L'11% delle startup italiane analizzate ha deciso di emigrare verso gli States. Questo il dato emerso dalla presentazione di una interessante ricerca sulle dinamiche imprenditoriali in Italia, durante la manifestazione dello scorso marzo organizzata da Mind The Bridge.
La fondazione, nata a San Francisco nel 2007 dalla volontà di Marco Marinucci con lo spirito del “give back” e l’idea di sostenere la crescita di una nuova generazione di imprenditori italiani mettendo al loro servizio le esperienze di chi aveva avuto successo nella mitica Silicon Valley, ha voluto fare il punto sullo stato delle startup nostrane, per evidenziare i vantaggi di uno spostamento all'estero rispetto alle prospettive di creazione d'impresa in Italia.
Ma la Silicon Valley è davvero la miniera d'oro per le startup?
Certamente i famosi esempi positivi di attività iniziate in un garage per poi diventare indiscussi leader e protagonisti del web mondiale ispirano le ambizioni di tutti i giovani startupper, che sognano un futuro a dieci zeri grazie alle loro brillanti idee.

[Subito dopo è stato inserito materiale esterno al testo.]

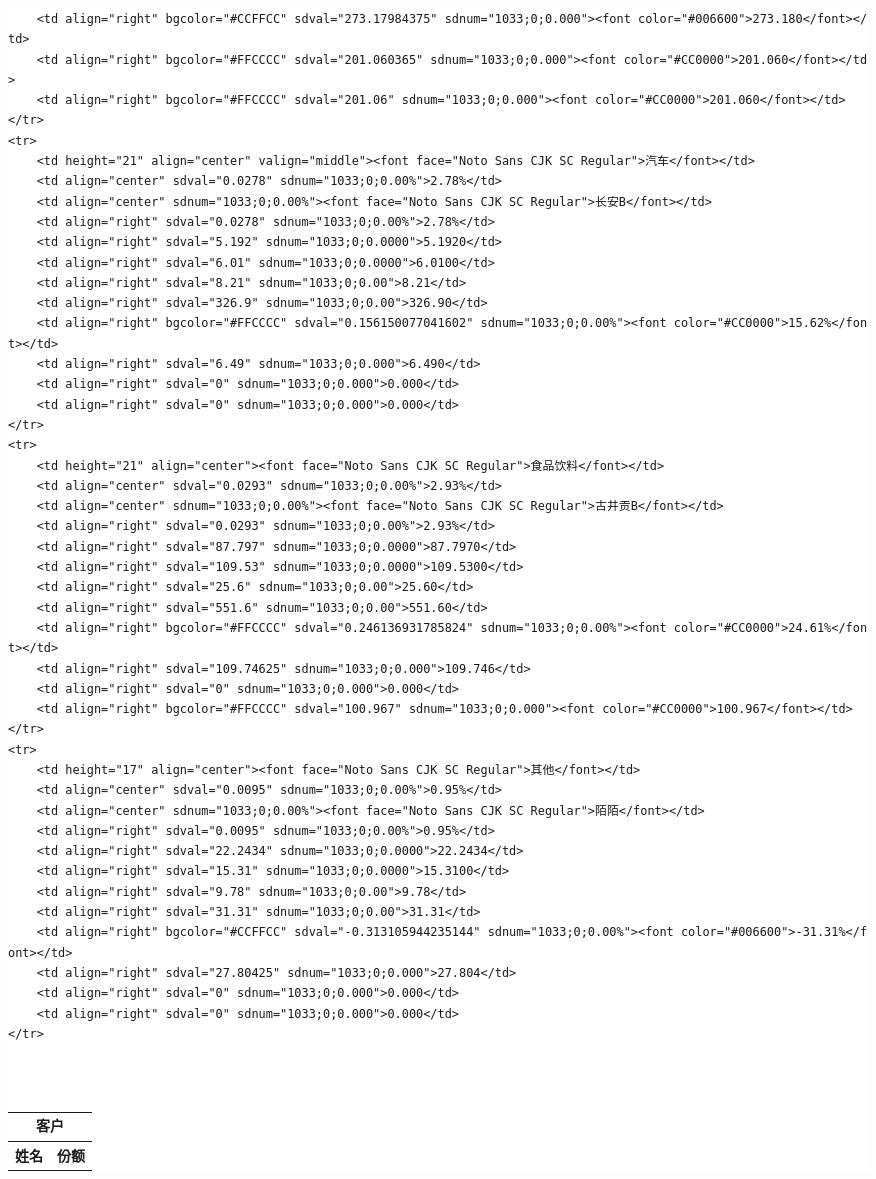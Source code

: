 		<td align="right" bgcolor="#CCFFCC" sdval="273.17984375" sdnum="1033;0;0.000"><font color="#006600">273.180</font></td>
		<td align="right" bgcolor="#FFCCCC" sdval="201.060365" sdnum="1033;0;0.000"><font color="#CC0000">201.060</font></td>
		<td align="right" bgcolor="#FFCCCC" sdval="201.06" sdnum="1033;0;0.000"><font color="#CC0000">201.060</font></td>
	</tr>
	<tr>
		<td height="21" align="center" valign="middle"><font face="Noto Sans CJK SC Regular">汽车</font></td>
		<td align="center" sdval="0.0278" sdnum="1033;0;0.00%">2.78%</td>
		<td align="center" sdnum="1033;0;0.00%"><font face="Noto Sans CJK SC Regular">长安B</font></td>
		<td align="right" sdval="0.0278" sdnum="1033;0;0.00%">2.78%</td>
		<td align="right" sdval="5.192" sdnum="1033;0;0.0000">5.1920</td>
		<td align="right" sdval="6.01" sdnum="1033;0;0.0000">6.0100</td>
		<td align="right" sdval="8.21" sdnum="1033;0;0.00">8.21</td>
		<td align="right" sdval="326.9" sdnum="1033;0;0.00">326.90</td>
		<td align="right" bgcolor="#FFCCCC" sdval="0.156150077041602" sdnum="1033;0;0.00%"><font color="#CC0000">15.62%</font></td>
		<td align="right" sdval="6.49" sdnum="1033;0;0.000">6.490</td>
		<td align="right" sdval="0" sdnum="1033;0;0.000">0.000</td>
		<td align="right" sdval="0" sdnum="1033;0;0.000">0.000</td>
	</tr>
	<tr>
		<td height="21" align="center"><font face="Noto Sans CJK SC Regular">食品饮料</font></td>
		<td align="center" sdval="0.0293" sdnum="1033;0;0.00%">2.93%</td>
		<td align="center" sdnum="1033;0;0.00%"><font face="Noto Sans CJK SC Regular">古井贡B</font></td>
		<td align="right" sdval="0.0293" sdnum="1033;0;0.00%">2.93%</td>
		<td align="right" sdval="87.797" sdnum="1033;0;0.0000">87.7970</td>
		<td align="right" sdval="109.53" sdnum="1033;0;0.0000">109.5300</td>
		<td align="right" sdval="25.6" sdnum="1033;0;0.00">25.60</td>
		<td align="right" sdval="551.6" sdnum="1033;0;0.00">551.60</td>
		<td align="right" bgcolor="#FFCCCC" sdval="0.246136931785824" sdnum="1033;0;0.00%"><font color="#CC0000">24.61%</font></td>
		<td align="right" sdval="109.74625" sdnum="1033;0;0.000">109.746</td>
		<td align="right" sdval="0" sdnum="1033;0;0.000">0.000</td>
		<td align="right" bgcolor="#FFCCCC" sdval="100.967" sdnum="1033;0;0.000"><font color="#CC0000">100.967</font></td>
	</tr>
	<tr>
		<td height="17" align="center"><font face="Noto Sans CJK SC Regular">其他</font></td>
		<td align="center" sdval="0.0095" sdnum="1033;0;0.00%">0.95%</td>
		<td align="center" sdnum="1033;0;0.00%"><font face="Noto Sans CJK SC Regular">陌陌</font></td>
		<td align="right" sdval="0.0095" sdnum="1033;0;0.00%">0.95%</td>
		<td align="right" sdval="22.2434" sdnum="1033;0;0.0000">22.2434</td>
		<td align="right" sdval="15.31" sdnum="1033;0;0.0000">15.3100</td>
		<td align="right" sdval="9.78" sdnum="1033;0;0.00">9.78</td>
		<td align="right" sdval="31.31" sdnum="1033;0;0.00">31.31</td>
		<td align="right" bgcolor="#CCFFCC" sdval="-0.313105944235144" sdnum="1033;0;0.00%"><font color="#006600">-31.31%</font></td>
		<td align="right" sdval="27.80425" sdnum="1033;0;0.000">27.804</td>
		<td align="right" sdval="0" sdnum="1033;0;0.000">0.000</td>
		<td align="right" sdval="0" sdnum="1033;0;0.000">0.000</td>
	</tr>
</table>
<br />
<br />
<table>
	<tr>
		<th colspan="12"  height="21" align="center" valign="middle"><font face="Noto Sans CJK SC Regular">客户</font></th>
		</tr>
	<tr>
		<th height="21" align="center"><font face="Noto Sans CJK SC Regular">姓名</font></th>
		<th align="center"><font face="Noto Sans CJK SC Regular">份额</font></th>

Analizzando più da vicino i dati forniti dal Prof. Onetti, docente dell'Università Insubria di Varese e chairman di Mind the Bridge, emerge come gli italiani siano tra i meno preparati nell'affrontare praticamente la complessità delle operazioni legate alla gestione di un'impresa, specie in fase di sviluppo.
Gli startupper italiani sono sicuramente i più preparati a livello accademico, rispetto ai loro concorrenti internazionali, ma trascurano un percorso formativo finalizzato alla creazione di impresa che in altri Paesi si svolge già in ambito scolastico, tant'è che ben il 59% dei giovani aspiranti imprenditori non dedica almeno sei mesi all'incubazione del progetto di impresa e alla preparazione del suo lancio sul mercato.

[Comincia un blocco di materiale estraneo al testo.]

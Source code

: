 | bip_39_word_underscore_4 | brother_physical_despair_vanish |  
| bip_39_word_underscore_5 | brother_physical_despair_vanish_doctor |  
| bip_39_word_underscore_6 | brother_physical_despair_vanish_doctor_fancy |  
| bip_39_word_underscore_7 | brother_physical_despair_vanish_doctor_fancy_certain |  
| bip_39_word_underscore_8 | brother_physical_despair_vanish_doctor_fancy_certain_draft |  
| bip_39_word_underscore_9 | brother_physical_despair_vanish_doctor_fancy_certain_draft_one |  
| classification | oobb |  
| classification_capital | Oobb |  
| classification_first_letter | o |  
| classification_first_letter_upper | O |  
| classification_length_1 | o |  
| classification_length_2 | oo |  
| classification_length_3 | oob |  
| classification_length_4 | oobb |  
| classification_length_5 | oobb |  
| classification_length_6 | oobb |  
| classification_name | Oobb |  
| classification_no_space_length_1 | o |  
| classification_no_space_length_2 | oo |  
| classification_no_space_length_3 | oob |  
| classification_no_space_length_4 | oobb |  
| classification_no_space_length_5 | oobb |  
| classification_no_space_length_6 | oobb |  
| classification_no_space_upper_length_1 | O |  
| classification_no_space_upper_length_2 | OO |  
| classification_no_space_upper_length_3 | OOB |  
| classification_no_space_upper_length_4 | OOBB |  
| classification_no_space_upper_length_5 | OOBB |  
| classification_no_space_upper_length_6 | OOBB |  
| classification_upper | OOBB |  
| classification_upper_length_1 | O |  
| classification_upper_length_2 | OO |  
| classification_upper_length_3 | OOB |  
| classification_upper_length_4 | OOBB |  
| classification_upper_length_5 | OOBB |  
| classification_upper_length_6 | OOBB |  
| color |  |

Sebbene sia innegabile che negli Stati Uniti le maglie larghe di una burocrazia più snella e di una fiscalità più incoraggiante favoriscano le iniziative di impresa dei giovani, puntare tutto sul mito di un luogo idealizzato come fucina di attività imprenditoriali vincenti, rischia di diventare una moda infruttuosa.

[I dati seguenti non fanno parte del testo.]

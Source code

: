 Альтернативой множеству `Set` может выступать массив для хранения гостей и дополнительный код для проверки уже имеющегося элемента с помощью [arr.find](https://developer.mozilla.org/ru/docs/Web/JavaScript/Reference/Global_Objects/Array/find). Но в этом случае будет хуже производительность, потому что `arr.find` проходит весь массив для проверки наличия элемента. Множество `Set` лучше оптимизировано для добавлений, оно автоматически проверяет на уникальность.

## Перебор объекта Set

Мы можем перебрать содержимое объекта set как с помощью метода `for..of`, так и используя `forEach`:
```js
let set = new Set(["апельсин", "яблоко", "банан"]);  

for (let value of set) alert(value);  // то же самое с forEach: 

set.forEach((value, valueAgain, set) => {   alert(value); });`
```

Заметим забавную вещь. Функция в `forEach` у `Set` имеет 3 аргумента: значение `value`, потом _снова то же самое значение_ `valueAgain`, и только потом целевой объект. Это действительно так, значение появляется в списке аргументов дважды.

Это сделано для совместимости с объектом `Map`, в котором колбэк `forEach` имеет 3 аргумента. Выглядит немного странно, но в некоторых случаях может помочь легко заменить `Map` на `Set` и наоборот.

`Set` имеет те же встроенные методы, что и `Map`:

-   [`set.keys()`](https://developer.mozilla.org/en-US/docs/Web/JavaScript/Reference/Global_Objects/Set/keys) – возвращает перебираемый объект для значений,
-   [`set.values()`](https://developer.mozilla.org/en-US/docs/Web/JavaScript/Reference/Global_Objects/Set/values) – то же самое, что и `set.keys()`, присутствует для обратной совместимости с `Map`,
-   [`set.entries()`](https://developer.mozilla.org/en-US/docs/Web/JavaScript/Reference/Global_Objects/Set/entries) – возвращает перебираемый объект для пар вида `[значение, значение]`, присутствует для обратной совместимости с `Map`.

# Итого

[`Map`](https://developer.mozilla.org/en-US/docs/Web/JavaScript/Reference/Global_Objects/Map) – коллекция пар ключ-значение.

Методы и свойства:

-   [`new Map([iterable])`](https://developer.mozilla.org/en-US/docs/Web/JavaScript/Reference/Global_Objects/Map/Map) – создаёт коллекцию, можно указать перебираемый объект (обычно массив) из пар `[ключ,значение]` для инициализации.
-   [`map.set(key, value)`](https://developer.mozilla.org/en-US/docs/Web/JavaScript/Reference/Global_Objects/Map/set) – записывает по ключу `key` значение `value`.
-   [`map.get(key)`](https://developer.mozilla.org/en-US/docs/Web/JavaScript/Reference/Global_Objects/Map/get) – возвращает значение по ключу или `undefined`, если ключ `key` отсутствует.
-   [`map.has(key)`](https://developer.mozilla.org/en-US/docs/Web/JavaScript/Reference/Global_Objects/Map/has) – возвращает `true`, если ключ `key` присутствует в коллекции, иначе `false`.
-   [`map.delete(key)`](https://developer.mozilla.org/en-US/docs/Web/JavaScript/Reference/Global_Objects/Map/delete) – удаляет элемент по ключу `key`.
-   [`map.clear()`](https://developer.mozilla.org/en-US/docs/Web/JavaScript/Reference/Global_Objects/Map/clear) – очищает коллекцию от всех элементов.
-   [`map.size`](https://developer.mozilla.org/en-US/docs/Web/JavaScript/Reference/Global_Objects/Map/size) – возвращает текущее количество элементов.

Fondi per le startup: utile risorsa o ultima spiaggia?
D'altra parte, non si può certamente affermare che in Italia la situazione per gli startupper sia dorata, dato che a fronte dei 300.000 aspiranti imprenditori emersi dall'indagine di Italia Startup, l'accesso ad incubatori e fondi per la creazione di impresa diventa l'ultima spiaggia di un Paese in crisi occupazionale che spinge all'autoimpiego come alternativa ad altre forme di lavoro più stabili ma difficilmente raggiungibili.
Una startup diventa davvero di successo solo se costruita e progettata su un'idea consolidata e basata su precisi presupposti finanziari che ne garantiscano una fase iniziale sopportabile dal punto di vista dei capitali. In più è importante che lo sviluppo e la gestione dell'iniziativa di impresa siano accompagnate dall'entusiasmo di chi propone la propria idea, consapevole del suo valore, lontano dall'improvvisazione che a volte caratterizza gli aspiranti imprenditori italiani.
Un ultimo dato poco lusinghiero per le startup made in Italy riguarda le imprese al femminile, che si attestano appena all'11% contro il dato americano che vede le donne impegnate nella conduzione di ben un'impresa su tre.
La fuga dei cervelli, quindi, non riguarda più solo ricercatori e dottorandi, ma oggi sembra investire in maniera sempre più consistente anche startupper e imprenditori, sebbene più che di fuga per necessità rispetto a una mancanza congenita di fondi destinati, si tratti di una vera e propria scelta, inseguendo il sogno di una più facile realizzazione in terra straniera.